As diferentes sociedades têm diferentes formas de reprimir e banir o mal existente no seu seio. Apesar de o mandamento ser contra o assassinato, Deus permitira à comunidade israelita, especialmente às autoridades máximas, proferir uma sentença de morte para os que cometiam alguns tipos de crimes ou pecados. Paulo falou sobre a autoridade que Deus dava aos dirigentes públicos para administrarem tais execuções de juízo (Romanos 13:3-4). O mandamento “não matarás” era aplicado a todos os homens individualmente, enquanto as ordenanças de execução eram dadas coletivamente. A regularização da pena de morte não autoriza a arbitrariedade homicida de um indivíduo. Mesmo atualmente, nas sociedades modernas onde é regularizada a pena de morte, acontece assim. Não é uma pessoa que decide a morte da outra, para alimentar os seus sentimentos maus. É o sistema que determina a morte do criminoso, com dor no coração por precisar fazer o que se deve ser feito. Não é vingança, e sim, o trabalho de um sistema judicial. Em tal sistema, as pessoas da parte inocente e ofendida não têm o poder de decidir nada em relação ao condenado. Quem decide é a lei. E essa moldura de execução protege a própria pessoa de praticar os problemas que estão por trás do sexto mandamento.

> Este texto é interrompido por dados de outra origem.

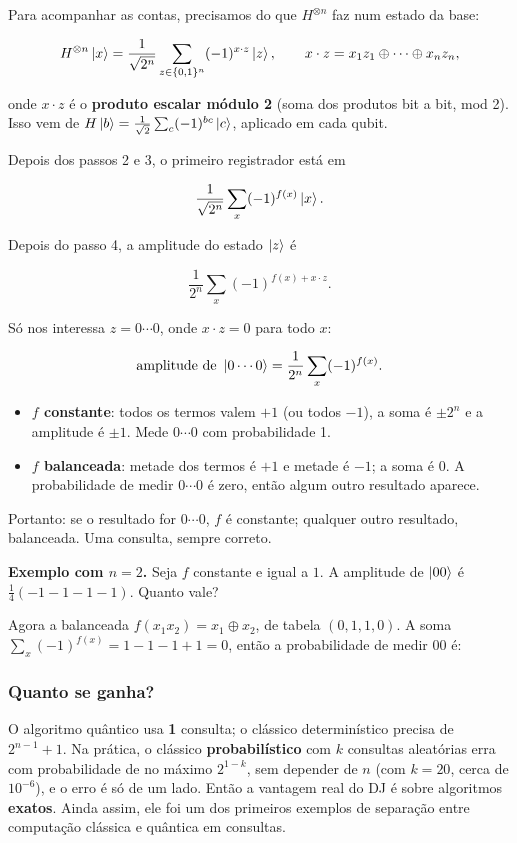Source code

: Para acompanhar as contas, precisamos do que \(H^{\otimes n}\) faz num estado da base:

\[
H^{\otimes n}\left|{x}\right>=\frac{1}{\sqrt{2^n}}\sum_{z\in\{0,1\}^n}(-1)^{x\cdot z}\left|{z}\right>,\qquad x\cdot z=x_1z_1\oplus\cdots\oplus x_nz_n,
\]

onde \(x\cdot z\) é o \textbf{produto escalar módulo 2} (soma dos produtos bit a bit, mod 2). Isso vem de \(H\left|{b}\right>=\tfrac1{\sqrt2}\sum_{c}(-1)^{bc}\left|{c}\right>\), aplicado em cada qubit.

Depois dos passos 2 e 3, o primeiro registrador está em

\[
\frac{1}{\sqrt{2^n}}\sum_x(-1)^{f(x)}\left|{x}\right>.
\]

Depois do passo 4, a amplitude do estado \(\left|{z}\right>\) é

\[
\frac{1}{2^n}\sum_x(-1)^{f(x)+x\cdot z}.
\]

Só nos interessa \(z=0\cdots0\), onde \(x\cdot z=0\) para todo \(x\):

\[
\text{amplitude de }\left|{0\cdots0}\right>=\frac{1}{2^n}\sum_x(-1)^{f(x)}.
\]

\begin{itemize}
\tightlist
\item
  \textbf{\(f\) constante}: todos os termos valem \(+1\) (ou todos \(-1\)), a soma é \(\pm2^n\) e a amplitude é \(\pm1\). Mede \(0\cdots0\) com probabilidade 1.
\item
  \textbf{\(f\) balanceada}: metade dos termos é \(+1\) e metade é \(-1\); a soma é \(0\). A probabilidade de medir \(0\cdots0\) é zero, então algum outro resultado aparece.
\end{itemize}

Portanto: se o resultado for \(0\cdots0\), \(f\) é constante; qualquer outro resultado, balanceada. Uma consulta, sempre correto.

\textbf{Exemplo com \(n=2\).} Seja \(f\) constante e igual a \(1\). A amplitude de \(\left|{00}\right>\) é \(\tfrac14(-1-1-1-1)\). Quanto vale?

Agora a balanceada \(f(x_1x_2)=x_1\oplus x_2\), de tabela \((0,1,1,0)\). A soma \(\sum_x(-1)^{f(x)}=1-1-1+1=0\), então a probabilidade de medir \(00\) é:

\subsubsection{Quanto se ganha?}\label{quanto-se-ganha}

O algoritmo quântico usa \textbf{1} consulta; o clássico determinístico precisa de \(2^{n-1}+1\). Na prática, o clássico \textbf{probabilístico} com \(k\) consultas aleatórias erra com probabilidade de no máximo \(2^{1-k}\), sem depender de \(n\) (com \(k=20\), cerca de \(10^{-6}\)), e o erro é só de um lado. Então a vantagem real do DJ é sobre algoritmos \textbf{exatos}. Ainda assim, ele foi um dos primeiros exemplos de separação entre computação clássica e quântica em consultas.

Você e eu, como pessoas físicas, não temos como decidir sobre os modelos judiciários a serem adotados ou não na sociedade em que estamos inseridos. Mas como indivíduos, podemos entender que o sexto mandamento preocupa-se com a possibilidade de haver ódio em nosso coração, se nós desejarmos que a vida do próximo seja arruinada. Isso fica mais esclarecido no Novo Testamento, quando Jesus, sem dar um posicionamento específico sobre a pena capital, por não estar decidindo nada em nível de sociedade, dirigiu-se a indivíduos e disse que “todo aquele que sem motivo se irar contra seu irmão estará sujeito a julgamento.” Pois não devemos alimentar o ódio nem a vingança no nosso coração. “Ouvistes que foi dito: Olho por olho, dente por dente. Eu, porém, vos digo: não resistais ao perverso; mas, a qualquer que te ferir na face direita, volta-lhe também a outra” (Mateus 5:22, 38-39 - RA).
Um homicídio começa no coração daquele que odeia as pessoas. Deus valoriza a vida e desagrada-se de qualquer indício de raiva, vingança ou rejeição (1 João 3:15).
Portanto, independentemente dos moldes que os nossos tribunais de justiça adotem para banir o mal, como pessoas, podemos decidir pela paz e pelo bem.